One of the simple pleasures of Southern dining is the down-home barbecue experience. No matter where you go‚ you’re bound to find barbecue prepared just right — tender‚ tangy and slowly smoked meat served as ribs‚ in a sandwich or heaped up on a plate.

Barbecue will taste a little different depending on where you find it. In fact‚ each barbecue region is passionate about the type of meat used‚ the fuel on which to cook it‚ and the sauce — if any — to put on it.

Some barbecue joints serve their ribs “wet” — with a sauce — while others say a good dry rub of herbs and spices is all you need. Longstanding debates continue about the superiority of dry vs. wet ribs‚ or whether the final product is “pulled‚” “chopped” or “sliced” from the bone.

Memphis-style barbecue typically includes pulled pork or slow-cooked pork ribs basted with a sweet tomato sauce flavored with pepper and molasses.

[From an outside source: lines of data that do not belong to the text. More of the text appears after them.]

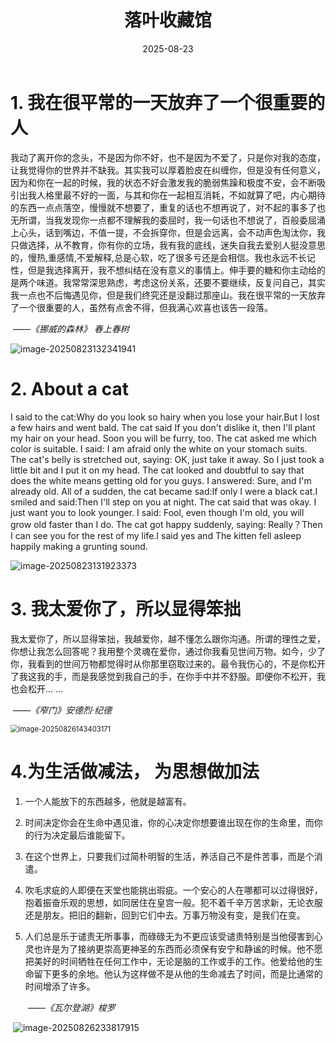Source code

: ﻿---
title: 落叶收藏馆
description: 一些生活上的碎碎念
date: 2025-08-23
lastmod: 2025-08-30
slug: 落叶收藏馆
image: pic11.png
categories:
    - 碎碎念
---



# 1. 我在很平常的一天放弃了一个很重要的人

我动了离开你的念头，不是因为你不好，也不是因为不爱了，只是你对我的态度，让我觉得你的世界并不缺我。其实我可以厚着脸皮在纠缠你，但是没有任何意义，因为和你在一起的时候，我的状态不好会激发我的脆弱焦躁和极度不安，会不断吸引出我人格里最不好的一面，与其和你在一起相互消耗，不如就算了吧，内心期待的东西一点点落空，慢慢就不想要了，重复的话也不想再说了，对不起的事多了也无所谓，当我发现你一点都不理解我的委屈时，我一句话也不想说了，百般委屈涌上心头，话到嘴边，不值一提，不会拆穿你，但是会远离，会不动声色淘汰你，我只做选择，从不教育，你有你的立场，我有我的底线，迷失自我去爱别人挺没意思的，慢热,重感情,不爱解释,总是心软，吃了很多亏还是会相信。我也永远不长记性，但是我选择离开，我不想纠结在没有意义的事情上。伸手要的糖和你主动给的是两个味道。我常常深思熟虑，考虑这份关系，还要不要继续，反复问自己，其实我一点也不后悔遇见你，但是我们终究还是没翻过那座山。我在很平常的一天放弃了一个很重要的人，虽然有点舍不得，但我满心欢喜也该告一段落。

​																					——*《挪威的森林》 春上春树*

<img src="./index.assets/image-20250823132341941.png" alt="image-20250823132341941" style="zoom:100%;" />

# 2. About a cat

I said to the cat:Why do you look so hairy when you lose your hair.But I lost a few hairs and went bald. The cat said If you don't dislike it, then I'll plant my hair on your head. Soon you will be furry, too. The cat asked me which color is suitable. I said: I am afraid only the white on your stomach suits. The cat's belly is stretched out, saying: OK, just take it away. So I just took a little bit and I put it on my head. The cat looked and doubtful to say that does the white means getting old for you guys. I answered: Sure, and I'm already old. All of a sudden, the cat became sad:If only I were a black cat.I smiled and said:Then I'll step on you at night. The cat said that was okay. I just want you to look younger. I said: Fool, even though I'm old, you will grow old faster than I do. The cat got happy suddenly, saying: Really？Then I can see you for the rest of my life.I said yes and The kitten fell asleep happily making a grunting sound.

<img src="./index.assets/image-20250823131923373.png" alt="image-20250823131923373" style="zoom:100%;" />

# 3. 我太爱你了，所以显得笨拙

我太爱你了，所以显得笨拙，我越爱你，越不懂怎么跟你沟通。所谓的理性之爱，你想让我怎么回答呢？我用整个灵魂在爱你，通过你我看见世间万物。如今，少了你，我看到的世间万物都觉得时从你那里窃取过来的。最令我伤心的，不是你松开了我这我的手，而是我感觉到我自己的手，在你手中并不舒服。即便你不松开，我也会松开… …

​																						——*《窄门》安德烈·纪德*

<img src="./index.assets/image-20250826143403171.png" alt="image-20250826143403171" style="zoom: 80%;" />

# 4.为生活做减法， 为思想做加法

1. 一个人能放下的东西越多，他就是越富有。

2. 时间决定你会在生命中遇见谁，你的心决定你想要谁出现在你的生命里，而你的行为决定最后谁能留下。

3. 在这个世界上，只要我们过简朴明智的生活，养活自己不是件苦事，而是个消遣。

4. 吹毛求疵的人即便在天堂也能挑出瑕疵。一个安心的人在哪都可以过得很好，抱着振奋乐观的思想，如同居住在皇宫一般。犯不着千辛万苦求新，无论衣服还是朋友。把旧的翻新，回到它们中去。万事万物没有变，是我们在变。

5. 人们总是乐于谴责无所事事，而碌碌无为不更应该受谴责特别是当他侵害到心灵也许是为了接纳更崇高更神圣的东西而必须保有安宁和静谧的时候。他不愿把美好的时间牺牲在任何工作中，无论是脑的工作或手的工作。他爱给他的生命留下更多的余地。他认为这样做不是从他的生命减去了时间，而是比通常的时间增添了许多。

   

   ​																						——*《瓦尔登湖》梭罗*

​	![image-20250826233817915](./index.assets/image-20250826233817915.png)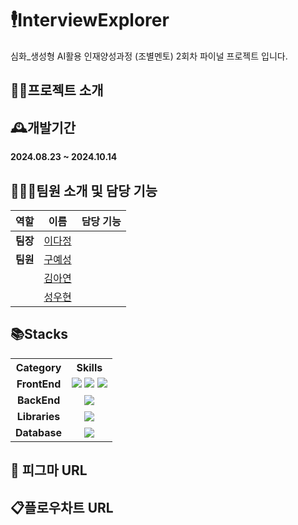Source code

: # 🕴️InterviewExplorer
심화_생성형 AI활용 인재양성과정 (조별멘토) 2회차 파이널 프로젝트 입니다.

## 👨‍🏫프로젝트 소개
<!-- #### 필수 영양소를 고루 갖춘 간편하면서 맛있는 도시락을 판매하는 사이트 -->

<!--
고물가 시대와 비혼주의의 확산으로 1인 가구가 증가하고 있으며, 젊은 성인병 환자들이 늘어나고 있습니다.</br>
이러한 환경에서, 균형 잡힌 영양소 섭취와 개인의 건강 상태에 맞는 식단을 구성하는 것이 점점 더 어려워지고 있습니다.</br>
저희는 이러한 문제를 해결하기 위해 개인 맞춤형 도시락 판매 서비스를 제공합니다.</br>
필수 영양소를 고루 갖춘 간편하면서도 맛있는 도시락을 통해, 고객의 건강과 만족을 동시에 충족시키고자 합니다.
-->

## 🕰️개발기간
**2024.08.23 ~ 2024.10.14**
<!--
- 2024.03.14: 프로젝트 선정
- 2024.03.15 ~ 24: 기획 및 설계 (시장조사, 분석 등)
- 2024.04.04 ~ 08: DB 설계
- 2024.04.09 ~ 29: 개발
- 2024.04.30 ~ 05.01: PPT 제작 및 발표 준비
- 2024.05.02: 발표
-->

## 🧑‍🤝‍🧑팀원 소개 및 담당 기능
| 역할   | 이름                                          | 담당 기능         |
|:-------:|:-------------------------------------------:|:-----------------:|
| **팀장** | [이다정](https://github.com/LXXDJ)          ||
| **팀원** | [구예성](https://github.com/KUYESUNG)       ||
|          | [김아연](https://github.com/duri22)         ||
|          | [성우현](https://github.com/sunguh0904)     ||


<div>
  
   ## 📚Stacks
</div>

<table>
  <tr>
    <th style="text-align:center;">Category</th>
    <th style="text-align:center;">Skills</th>
  </tr>
  <tr>
    <td style="text-align:center;"><strong >FrontEnd</strong></td>
    <td style="text-align:center;">
      <img src="https://img.shields.io/badge/HTML5-E34F26?style=flat&logo=html5&logoColor=white"/>
      <img src="https://img.shields.io/badge/CSS3-1572B6?style=flat&logo=css3&logoColor=white"/>
      <img src="https://img.shields.io/badge/JavaScript-F7DF1E?style=flat&logo=javaScript&logoColor=black"/>
    </td>
  </tr>
  <tr>
    <td style="text-align:center;"><strong>BackEnd</strong></td>
    <td style="text-align:center;">
      <img src="https://img.shields.io/badge/Python-3776AB?style=flat&logo=python&logoColor=white"/>
    </td>
  </tr>
  <tr>
    <td style="text-align:center;"><strong>Libraries</strong></td>
    <td style="text-align:center;">
      <img src="https://img.shields.io/badge/React-61DAFB?style=flat&logo=react&logoColor=black"/>
    </td>
  </tr>
  <tr>
    <td style="text-align:center;"><strong>Database</strong></td>
    <td style="text-align:center;">
      <img src="https://img.shields.io/badge/MySQL-4479A1?style=flat&logo=mysql&logoColor=white"/>
    </td>
  </tr>
</table>

## 🎨 피그마 URL


## 📋플로우차트 URL

<!--
## ⚙️개발 환경
| **항목**          | **내용**                   |
|:-----------------:|:---------------------------:|
| 운영체제          | Windows 10 64bit            |
| 개발도구          | IntelliJ IDEA                |
| 빌드툴            | Gradle                       |
| 프로그래밍 언어    | Java, JavaScript, HTML, CSS |
| 라이브러리        | JQuery                       |
| 프레임워크        | SpringBoot, MyBatis, BootStrap |
| 데이터베이스      | MySQL                        |
| 모델링툴          | DA#Modeler5                  |
| 협업툴            | GitHub, Notion, Discord      |
-->
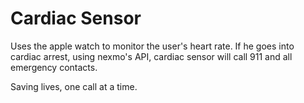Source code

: # Cardiac Sensor

Uses the apple watch to monitor the user's heart rate. If he goes into cardiac arrest, using nexmo's API, cardiac sensor will call 911 and all emergency contacts.


Saving lives, one call at a time. 

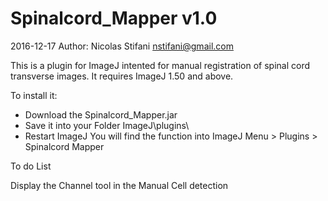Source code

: # Spinalcord_Mapper v1.0
2016-12-17
Author: Nicolas Stifani nstifani@gmail.com

This is a plugin for ImageJ intented for manual registration of spinal cord transverse images.
It requires ImageJ 1.50 and above.

To install it:
- Download the Spinalcord_Mapper.jar
- Save it into your Folder ImageJ\plugins\
- Restart ImageJ
You will find the function into ImageJ Menu > Plugins > Spinalcord Mapper

To do List

Display the Channel tool in the Manual Cell detection
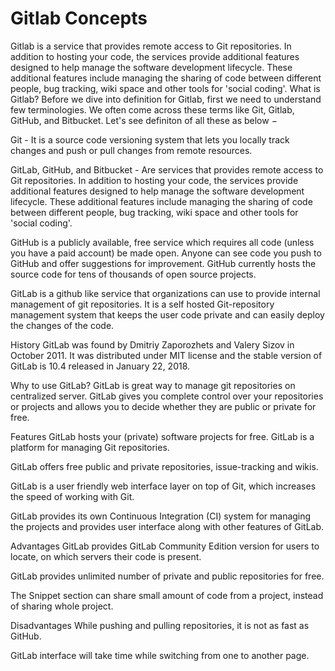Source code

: # Gitlab Concepts
Gitlab is a service that provides remote access to Git repositories. In addition to hosting your code, the services provide additional features designed to help manage the software development lifecycle. These additional features include managing the sharing of code between different people, bug tracking, wiki space and other tools for 'social coding'.
What is Gitlab?
Before we dive into definition for Gitlab, first we need to understand few terminologies. We often come across these terms like Git, Gitlab, GitHub, and Bitbucket. Let's see definiton of all these as below −

Git - It is a source code versioning system that lets you locally track changes and push or pull changes from remote resources.

GitLab, GitHub, and Bitbucket - Are services that provides remote access to Git repositories. In addition to hosting your code, the services provide additional features designed to help manage the software development lifecycle. These additional features include managing the sharing of code between different people, bug tracking, wiki space and other tools for 'social coding'.

GitHub is a publicly available, free service which requires all code (unless you have a paid account) be made open. Anyone can see code you push to GitHub and offer suggestions for improvement. GitHub currently hosts the source code for tens of thousands of open source projects.

GitLab is a github like service that organizations can use to provide internal management of git repositories. It is a self hosted Git-repository management system that keeps the user code private and can easily deploy the changes of the code.

History
GitLab was found by Dmitriy Zaporozhets and Valery Sizov in October 2011. It was distributed under MIT license and the stable version of GitLab is 10.4 released in January 22, 2018.

Why to use GitLab?
GitLab is great way to manage git repositories on centralized server. GitLab gives you complete control over your repositories or projects and allows you to decide whether they are public or private for free.

Features
GitLab hosts your (private) software projects for free.
GitLab is a platform for managing Git repositories.

GitLab offers free public and private repositories, issue-tracking and wikis.

GitLab is a user friendly web interface layer on top of Git, which increases the speed of working with Git.

GitLab provides its own Continuous Integration (CI) system for managing the projects and provides user interface along with other features of GitLab.

Advantages
GitLab provides GitLab Community Edition version for users to locate, on which servers their code is present.

GitLab provides unlimited number of private and public repositories for free.

The Snippet section can share small amount of code from a project, instead of sharing whole project.

Disadvantages
While pushing and pulling repositories, it is not as fast as GitHub.

GitLab interface will take time while switching from one to another page.
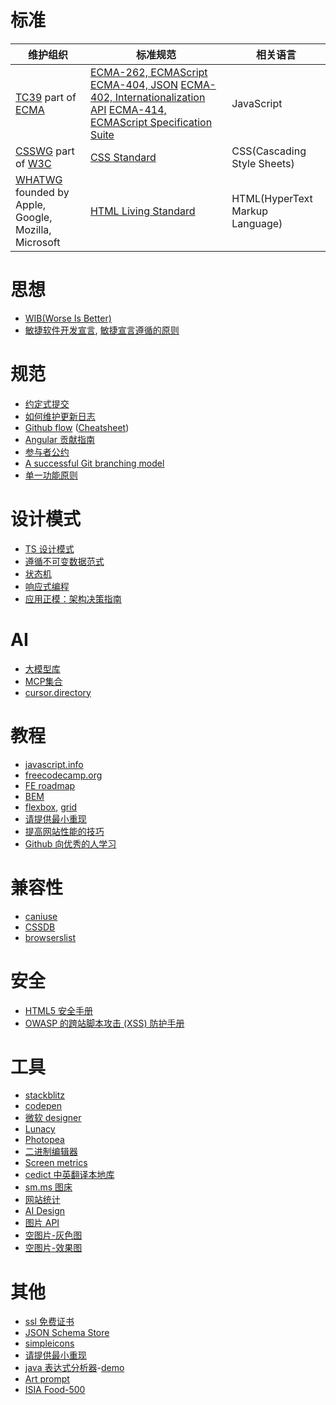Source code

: # 标准
| 维护组织 | 标准规范 | 相关语言 |
| --- | --- | --- |
| [TC39](https://tc39.es/) part of [ECMA](https://ecma-international.org/) | [ECMA-262, ECMAScript](https://ecma-international.org/publications-and-standards/standards/ecma-262/)   [ECMA-404, JSON](https://www.ecma-international.org/publications-and-standards/standards/ecma-404/)   [ECMA-402, Internationalization API](https://tc39.es/ecma402/)   [ECMA-414, ECMAScript Specification Suite](https://www.ecma-international.org/publications-and-standards/standards/ecma-414/) | JavaScript |
| [CSSWG](https://csswg.org/) part of [W3C](https://www.w3.org/) | [CSS Standard](https://www.w3.org/Style/CSS/) | CSS(Cascading Style Sheets) |
| [WHATWG](https://whatwg.org/) founded by Apple, Google, Mozilla, Microsoft | [HTML Living Standard](https://html.spec.whatwg.org/multipage/) | HTML(HyperText Markup Language) |


# 思想
+ [WIB(Worse Is Better)](https://dreamsongs.com/WorseIsBetter.html)
+ [敏捷软件开发宣言](http://agilemanifesto.org/iso/zhchs/manifesto.html), [敏捷宣言遵循的原则](https://agilemanifesto.org/iso/zhchs/principles.html)

# 规范
+ [约定式提交](https://www.conventionalcommits.org/zh-hans/v1.0.0/)
+ [如何维护更新日志](https://keepachangelog.com/zh-CN/1.1.0/)
+ [Github flow](https://docs.github.com/zh/get-started/using-github/github-flow) ([Cheatsheet](https://enterprise.github.com/downloads/en/github-flow-cheatsheet.pdf))
+ [Angular 贡献指南](https://github.com/angular/angular/blob/main/CONTRIBUTING.md)
+ [参与者公约](https://www.contributor-covenant.org/zh-cn/version/1/4/code-of-conduct/)
+ [A successful Git branching model](https://nvie.com/posts/a-successful-git-branching-model/)
+ [单一功能原则](https://zh.wikipedia.org/wiki/单一功能原则)

# 设计模式
+ [TS 设计模式](https://refactoringguru.cn/)
+ [遵循不可变数据范式](https://immerjs.github.io/immer/zh-CN/)
+ [状态机](https://stately.ai/docs)
+ [响应式编程](https://rxjs.dev/)
+ [应用正模：架构决策指南](https://jasonformat.com/application-holotypes/)

# AI
+ [大模型库](https://huggingface.co/)
+ [MCP集合](https://smithery.ai/)
+ [cursor.directory](https://cursor.directory/)

# 教程
+ [javascript.info](https://zh.javascript.info/)
+ [freecodecamp.org](https://www.freecodecamp.org/)
+ [FE roadmap](https://roadmap.sh/frontend)
+ [BEM](http://getbem.com/naming)
+ [flexbox](https://flexbox.malven.co/), [grid](https://grid.malven.co/)
+ [请提供最小重现](https://antfu.me/posts/why-reproductions-are-required-zh)
+ [提高网站性能的技巧](https://web.dev/explore/fast?hl=zh-cn)
+ [Github 向优秀的人学习](https://resources.github.com/learn/pathways/)

# 兼容性
+ [caniuse](https://caniuse.com/)
+ [CSSDB](https://cssdb.org/)
+ [browserslist](https://browsersl.ist/)

# 安全
+ [HTML5 安全手册](https://html5sec.org/)
+ [OWASP 的跨站脚本攻击 (XSS) 防护手册](https://cheatsheetseries.owasp.org/cheatsheets/Cross_Site_Scripting_Prevention_Cheat_Sheet.html)

# 工具
+ [stackblitz](https://stackblitz.com/)
+ [codepen](https://codepen.io/)
+ [微软 designer](https://designer.microsoft.com/)
+ [Lunacy](https://icons8.com/lunacy)
+ [Photopea](https://www.photopea.com/)
+ [二进制编辑器](https://hexed.it/)
+ [Screen metrics](https://www.mydevice.io/)
+ [cedict 中英翻译本地库](https://cc-cedict.org/)
+ [sm.ms 图床](https://sm.ms/)
+ [网站统计](https://umami.is/)
+ [AI Design](https://uizard.io/)
+ [图片 API](https://unsplash.com/developers)
+ [空图片-灰色图](http://via.placeholder.com/350x150)
+ [空图片-效果图](https://picsum.photos/350/800?random=41)

# 其他
+ [ssl 免费证书](https://letsencrypt.org/zh-cn/getting-started/)
+ [JSON Schema Store](https://www.schemastore.org/json/)
+ [simpleicons](https://simpleicons.org/)
+ [请提供最小重现](https://antfu.me/posts/why-reproductions-are-required-zh)
+ [java 表达式分析器](http://www.singularsys.com/jep/doc/javadoc/com/singularsys/jep/Jep.html)-[demo](https://blog.csdn.net/weixin_55891090/article/details/114854067)
+ [Art prompt](https://www.dallelist.com/)
+ [ISIA Food-500](http://123.57.42.89/FoodComputing__Dataset.html)
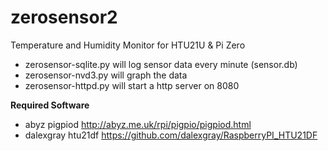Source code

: # zerosensor2
Temperature and Humidity Monitor for HTU21U &amp; Pi Zero

* zerosensor-sqlite.py will log sensor data every minute (sensor.db)
* zerosensor-nvd3.py will graph the data
* zerosensor-httpd.py will start a http server on 8080


**Required Software**

* abyz pigpiod http://abyz.me.uk/rpi/pigpio/pigpiod.html
* dalexgray htu21df https://github.com/dalexgray/RaspberryPI_HTU21DF
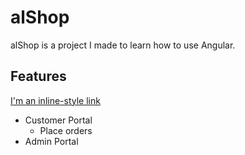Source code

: # alShop

alShop is a project I made to learn how to use Angular. 

Features
--------

[I'm an inline-style link](https://www.google.com)

- Customer Portal
  - Place orders
- Admin Portal 

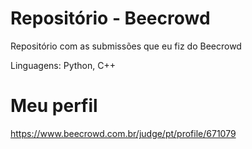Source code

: # Repositório - Beecrowd
Repositório com as submissões que eu fiz do Beecrowd

Linguagens: Python, C++

# Meu perfil
https://www.beecrowd.com.br/judge/pt/profile/671079
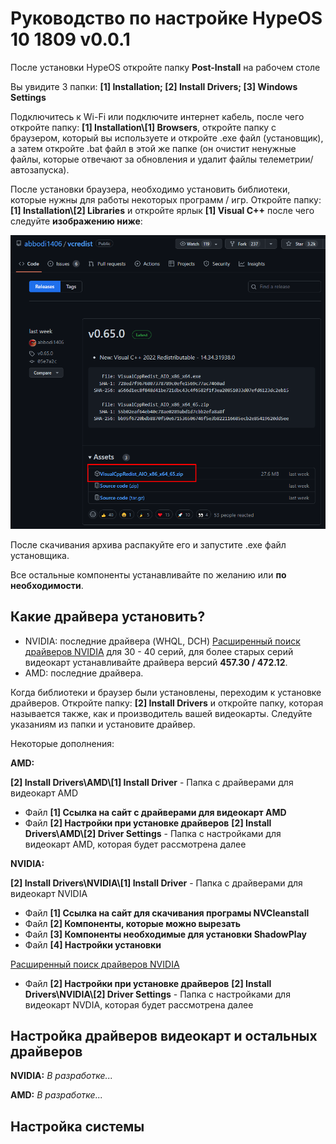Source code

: # Руководство по настройке HypeOS 10 1809 v0.0.1
После установки HypeOS откройте папку **Post-Install** на рабочем столе

Вы увидите 3 папки: **[1] Installation; [2] Install Drivers; [3] Windows Settings**

Подключитесь к Wi-Fi или подключите интернет кабель, после чего откройте папку: **[1] Installation\\[1] Browsers**, откройте папку с браузером, который вы используете и откройте .exe файл (установщик), а затем откройте .bat файл в этой же папке (он очистит ненужные файлы, которые отвечают за обновления и удалит файлы телеметрии/автозапуска).

После установки браузера, необходимо установить библиотеки, которые нужны для работы некоторых программ / игр. Откройте папку: **[1] Installation\\[2] Libraries** и откройте ярлык **[1] Visual C++** после чего следуйте **изображению ниже**:

![CPP!](/media/c-plus-plus.png)

После скачивания архива распакуйте его и запустите .exe файл установщика.

Все остальные компоненты устанавливайте по желанию или **по необходимости**.

## Какие драйвера установить?
- NVIDIA: последние драйвера (WHQL, DCH) [Расширенный поиск драйверов NVIDIA](https://www.nvidia.com/Download/Find.aspx) для 30 - 40 серий, для более старых серий видеокарт устанавливайте драйвера версий **457.30 / 472.12**.
- AMD: последние драйвера.

Когда библиотеки и браузер были установлены, переходим к установке драйверов. Откройте папку: **[2] Install Drivers** и откройте папку, которая называется также, как и производитель вашей видеокарты. Следуйте указаниям из папки и установите драйвер.

Некоторые дополнения:

**AMD:**

**[2] Install Drivers\\AMD\\[1] Install Driver** - Папка с драйверами для видеокарт AMD
- Файл **[1] Ссылка на сайт с драйверами для видеокарт AMD**
- Файл **[2] Настройки при установке драйверов**
**[2] Install Drivers\\AMD\\[2] Driver Settings** - Папка с настройками для видеокарт AMD, которая будет рассмотрена далее

**NVIDIA:**

**[2] Install Drivers\\NVIDIA\\[1] Install Driver** - Папка с драйверами для видеокарт NVIDIA
- Файл **[1] Ссылка на сайт для скачивания програмы NVCleanstall**
- Файл **[2] Компоненты, которые можно вырезать**
- Файл **[3] Компоненты необходимые для установки ShadowPlay**
- Файл **[4] Настройки установки**

[Расширенный поиск драйверов NVIDIA](https://www.nvidia.com/Download/Find.aspx) 

- Файл **[2] Настройки при установке драйверов**
**[2] Install Drivers\\NVIDIA\\[2] Driver Settings** - Папка с настройками для видеокарт NVDIA, которая будет рассмотрена далее

## Настройка драйверов видеокарт и остальных драйверов
**NVIDIA:**
*В разработке...*

**AMD:**
*В разработке...*

## Настройка системы

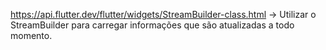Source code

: https://api.flutter.dev/flutter/widgets/StreamBuilder-class.html -> Utilizar o StreamBuilder para carregar informações que são atualizadas a todo momento.
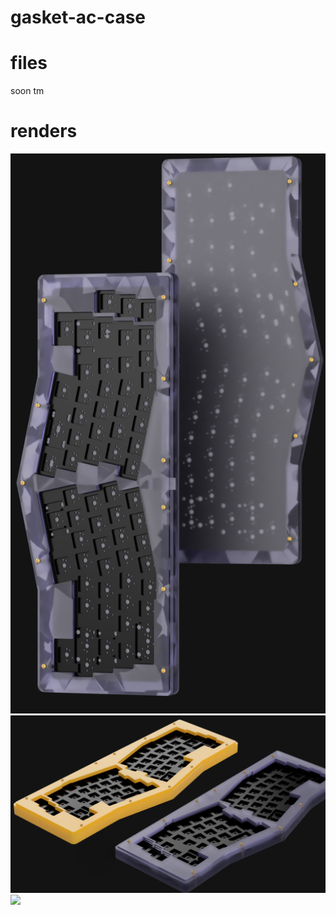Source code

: # gasket-ac-case
# files
soon tm
# renders
![](renders/zzzzzzzzzzzzzzz.png)
![](renders/aaaaaaaaaaaaaaaaaaaaaaa.png)
![](renders/mad-hatterv5.png)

Pork is still the favorite in the central South — including Oklahoma — but it’s “pulled” rather than chopped.

Alabama offers red sauces a bit spicier than those in Tennessee‚ and beef is the preferred meat in Texas. In Arkansas‚ which borders Tennessee‚ Texas and other states‚ barbecue incorporates different styles and is served with a wide range of side dishes.

South Carolinians prefer a mustard-based sauce — a product of the German heritage in the state — and barbecue is often served alongside light bread‚ coleslaw and hash with rice. But you can find all kinds of barbecue sauces here‚ from vinegar and pepper to tomato-based varieties.

Pork is the meat of choice in eastern North Carolina‚ and it’s usually chopped or sliced and served with a vinegar-based sauce. Traditional side dishes include coleslaw and hush puppies. The western part of the state tends to serve pork doused in a sauce rich with vinegar and tomatoes.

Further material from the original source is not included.